Harvard Business Review:
When a tapper taps, it is impossible for her to avoid hearing the tune playing along to her taps. Meanwhile, all the listener can hear is a kind of bizarre Morse code. Yet the tappers were flabbergasted by how hard the listeners had to work to pick up the tune.
The problem is that once we know something—say, the melody of a song—we find it hard to imagine not knowing it. Our knowledge has “cursed” us. We have difficulty sharing it with others, because we can’t readily re-create their state of mind.
In the business world, managers and employees, marketers and customers, corporate headquarters and the front line, all rely on ongoing communication but suffer from enormous information imbalances, just like the tappers and listeners.
This idea is strongly applicable in sales. In order to be successful, you have to put yourself in the shoes of the person you'll be meeting with, understand their unique perspective on the world, and only then try and help them assess whether what you have to offer may fit in their picture.

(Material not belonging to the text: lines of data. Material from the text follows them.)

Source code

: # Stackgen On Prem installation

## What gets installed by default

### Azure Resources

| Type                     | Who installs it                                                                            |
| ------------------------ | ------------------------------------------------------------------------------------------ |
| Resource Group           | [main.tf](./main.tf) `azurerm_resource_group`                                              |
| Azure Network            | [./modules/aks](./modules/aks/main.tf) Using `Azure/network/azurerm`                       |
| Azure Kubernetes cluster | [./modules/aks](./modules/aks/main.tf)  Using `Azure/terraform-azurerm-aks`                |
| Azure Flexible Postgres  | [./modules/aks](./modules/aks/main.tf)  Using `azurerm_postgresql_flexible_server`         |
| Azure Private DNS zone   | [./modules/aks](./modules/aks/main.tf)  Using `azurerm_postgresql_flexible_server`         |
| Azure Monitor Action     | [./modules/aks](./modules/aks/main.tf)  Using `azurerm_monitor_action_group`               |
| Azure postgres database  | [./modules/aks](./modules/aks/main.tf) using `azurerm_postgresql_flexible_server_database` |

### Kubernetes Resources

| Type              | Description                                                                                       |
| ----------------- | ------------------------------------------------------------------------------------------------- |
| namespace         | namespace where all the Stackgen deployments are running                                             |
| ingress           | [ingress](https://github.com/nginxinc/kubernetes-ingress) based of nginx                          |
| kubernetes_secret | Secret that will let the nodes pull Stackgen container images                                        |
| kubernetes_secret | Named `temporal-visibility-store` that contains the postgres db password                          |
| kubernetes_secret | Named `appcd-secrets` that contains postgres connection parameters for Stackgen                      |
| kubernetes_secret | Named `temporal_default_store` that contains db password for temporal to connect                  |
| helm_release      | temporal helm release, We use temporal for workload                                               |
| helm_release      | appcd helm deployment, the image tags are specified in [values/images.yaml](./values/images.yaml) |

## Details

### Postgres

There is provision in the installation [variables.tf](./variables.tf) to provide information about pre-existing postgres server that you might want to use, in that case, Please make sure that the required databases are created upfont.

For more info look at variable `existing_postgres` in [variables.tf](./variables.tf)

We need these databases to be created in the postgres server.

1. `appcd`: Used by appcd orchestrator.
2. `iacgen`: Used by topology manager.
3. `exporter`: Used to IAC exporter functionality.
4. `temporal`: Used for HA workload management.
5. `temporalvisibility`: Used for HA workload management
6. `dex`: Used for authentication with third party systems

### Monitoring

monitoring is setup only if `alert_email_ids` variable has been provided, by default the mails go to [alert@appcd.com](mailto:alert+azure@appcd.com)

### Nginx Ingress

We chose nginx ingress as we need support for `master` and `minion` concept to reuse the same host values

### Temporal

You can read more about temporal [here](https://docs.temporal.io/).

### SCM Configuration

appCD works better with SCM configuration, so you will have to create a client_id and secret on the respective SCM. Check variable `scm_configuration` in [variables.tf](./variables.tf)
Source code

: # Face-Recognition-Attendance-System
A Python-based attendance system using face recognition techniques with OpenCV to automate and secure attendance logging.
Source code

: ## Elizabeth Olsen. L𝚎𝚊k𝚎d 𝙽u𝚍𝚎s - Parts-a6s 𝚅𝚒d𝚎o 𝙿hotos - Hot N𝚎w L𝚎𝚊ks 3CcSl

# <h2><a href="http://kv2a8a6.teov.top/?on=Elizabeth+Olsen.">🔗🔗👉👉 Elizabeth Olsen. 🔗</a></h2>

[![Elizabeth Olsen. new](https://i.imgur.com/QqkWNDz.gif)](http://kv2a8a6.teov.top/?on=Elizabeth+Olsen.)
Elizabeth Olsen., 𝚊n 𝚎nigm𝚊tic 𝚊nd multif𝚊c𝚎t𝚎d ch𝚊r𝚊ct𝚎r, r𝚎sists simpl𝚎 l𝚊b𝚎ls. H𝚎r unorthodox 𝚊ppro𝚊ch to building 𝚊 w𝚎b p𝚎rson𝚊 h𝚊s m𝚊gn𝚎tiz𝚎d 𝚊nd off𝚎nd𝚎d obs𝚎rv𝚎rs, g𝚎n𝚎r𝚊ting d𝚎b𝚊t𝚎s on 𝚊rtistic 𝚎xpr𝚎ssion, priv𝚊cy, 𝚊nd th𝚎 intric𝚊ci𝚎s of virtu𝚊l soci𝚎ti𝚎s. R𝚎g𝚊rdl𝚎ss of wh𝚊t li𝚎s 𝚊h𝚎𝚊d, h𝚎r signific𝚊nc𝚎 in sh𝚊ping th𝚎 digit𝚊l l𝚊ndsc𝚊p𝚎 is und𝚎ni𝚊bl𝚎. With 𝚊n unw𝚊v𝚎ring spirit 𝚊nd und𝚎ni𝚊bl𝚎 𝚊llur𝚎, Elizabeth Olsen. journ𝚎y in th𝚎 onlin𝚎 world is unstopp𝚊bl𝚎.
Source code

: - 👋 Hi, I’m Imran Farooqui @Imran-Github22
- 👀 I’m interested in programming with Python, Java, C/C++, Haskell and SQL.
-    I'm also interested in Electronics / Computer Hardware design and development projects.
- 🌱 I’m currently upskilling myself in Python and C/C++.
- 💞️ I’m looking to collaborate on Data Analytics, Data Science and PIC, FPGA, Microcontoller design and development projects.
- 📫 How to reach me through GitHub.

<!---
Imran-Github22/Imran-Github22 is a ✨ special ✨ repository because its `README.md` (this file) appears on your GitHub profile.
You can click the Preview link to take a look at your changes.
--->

In addition to this, developing a deep understanding of your prospect's needs lets you engage in a very potent sales tool, negative reverse selling, much more effectively:
- You:"I'm not sure whether what I just told you about [your specific solution] may help you fix some of the issues you're experiencing..."
- Prospect: "Well, actually I think it would help us quite a bit with our problems in [area of concern you were discussing earlier]."
When doing this, you help your prospect convince themselves that your solution can and will be valuable to them. You help them build their own case for using your solution, which will also make a rollout easier down the road since they'll be able to clearly explain to other people in their organization why your solution is worth investing in, in their specific context.
Of course, this approach can only work if you're confident that the issue you raised was an actual issue experienced by your prospect... which was the exact point why you needed to get into their shoes.